_Task details_.
Report how many lines of the data contain the string "sources". Add nothing.
Top of Task inputs
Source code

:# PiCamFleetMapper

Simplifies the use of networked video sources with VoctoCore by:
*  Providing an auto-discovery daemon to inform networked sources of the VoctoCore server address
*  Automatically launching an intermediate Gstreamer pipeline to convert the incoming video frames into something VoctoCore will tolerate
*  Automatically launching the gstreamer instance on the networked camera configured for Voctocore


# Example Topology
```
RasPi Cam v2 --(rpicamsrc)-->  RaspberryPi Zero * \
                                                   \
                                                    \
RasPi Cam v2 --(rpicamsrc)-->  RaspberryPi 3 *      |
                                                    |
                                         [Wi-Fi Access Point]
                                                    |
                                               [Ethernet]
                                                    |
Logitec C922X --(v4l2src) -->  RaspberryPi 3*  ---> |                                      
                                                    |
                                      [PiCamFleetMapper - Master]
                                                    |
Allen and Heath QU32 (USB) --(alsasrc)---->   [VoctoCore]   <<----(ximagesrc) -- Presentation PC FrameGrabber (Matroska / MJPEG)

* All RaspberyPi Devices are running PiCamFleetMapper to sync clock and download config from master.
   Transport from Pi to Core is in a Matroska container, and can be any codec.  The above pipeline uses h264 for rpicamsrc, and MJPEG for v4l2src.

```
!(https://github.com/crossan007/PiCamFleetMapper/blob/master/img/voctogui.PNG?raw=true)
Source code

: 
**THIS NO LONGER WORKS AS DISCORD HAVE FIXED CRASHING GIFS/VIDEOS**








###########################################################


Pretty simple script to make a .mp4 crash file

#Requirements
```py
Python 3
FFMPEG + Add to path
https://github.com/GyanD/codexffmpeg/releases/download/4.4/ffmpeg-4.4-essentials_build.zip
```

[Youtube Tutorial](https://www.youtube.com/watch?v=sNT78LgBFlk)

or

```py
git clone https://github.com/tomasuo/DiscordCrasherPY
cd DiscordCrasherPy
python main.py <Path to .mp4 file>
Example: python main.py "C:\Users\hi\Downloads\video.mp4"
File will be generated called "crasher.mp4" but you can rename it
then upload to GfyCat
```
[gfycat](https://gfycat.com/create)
Bottom of Task inputs
Top of Task inputs
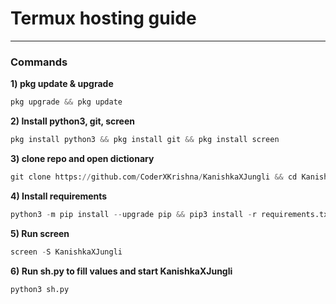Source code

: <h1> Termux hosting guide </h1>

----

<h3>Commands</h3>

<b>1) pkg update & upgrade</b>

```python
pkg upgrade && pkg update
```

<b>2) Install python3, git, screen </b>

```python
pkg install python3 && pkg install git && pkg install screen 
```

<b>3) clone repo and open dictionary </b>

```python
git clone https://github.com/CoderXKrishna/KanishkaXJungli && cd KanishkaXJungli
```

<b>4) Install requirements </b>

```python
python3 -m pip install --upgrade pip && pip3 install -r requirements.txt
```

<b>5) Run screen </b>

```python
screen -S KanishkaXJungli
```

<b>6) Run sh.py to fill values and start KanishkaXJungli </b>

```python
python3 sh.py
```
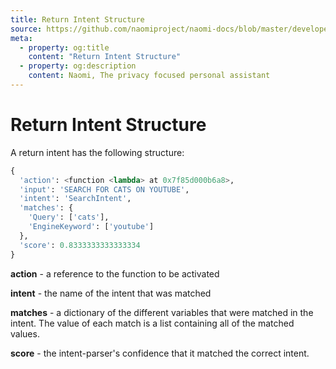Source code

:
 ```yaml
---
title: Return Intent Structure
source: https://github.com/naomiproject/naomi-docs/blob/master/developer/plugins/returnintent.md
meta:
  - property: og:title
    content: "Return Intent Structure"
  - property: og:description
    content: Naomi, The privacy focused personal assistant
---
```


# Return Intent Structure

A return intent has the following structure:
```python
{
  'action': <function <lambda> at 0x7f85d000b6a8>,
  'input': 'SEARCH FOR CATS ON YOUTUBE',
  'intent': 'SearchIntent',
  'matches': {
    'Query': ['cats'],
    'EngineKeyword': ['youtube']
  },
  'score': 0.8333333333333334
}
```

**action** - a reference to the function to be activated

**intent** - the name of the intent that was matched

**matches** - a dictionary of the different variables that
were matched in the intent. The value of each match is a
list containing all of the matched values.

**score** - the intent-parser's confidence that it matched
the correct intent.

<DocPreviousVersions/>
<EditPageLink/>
Bottom of Task inputs
_Output for this exercise_.
2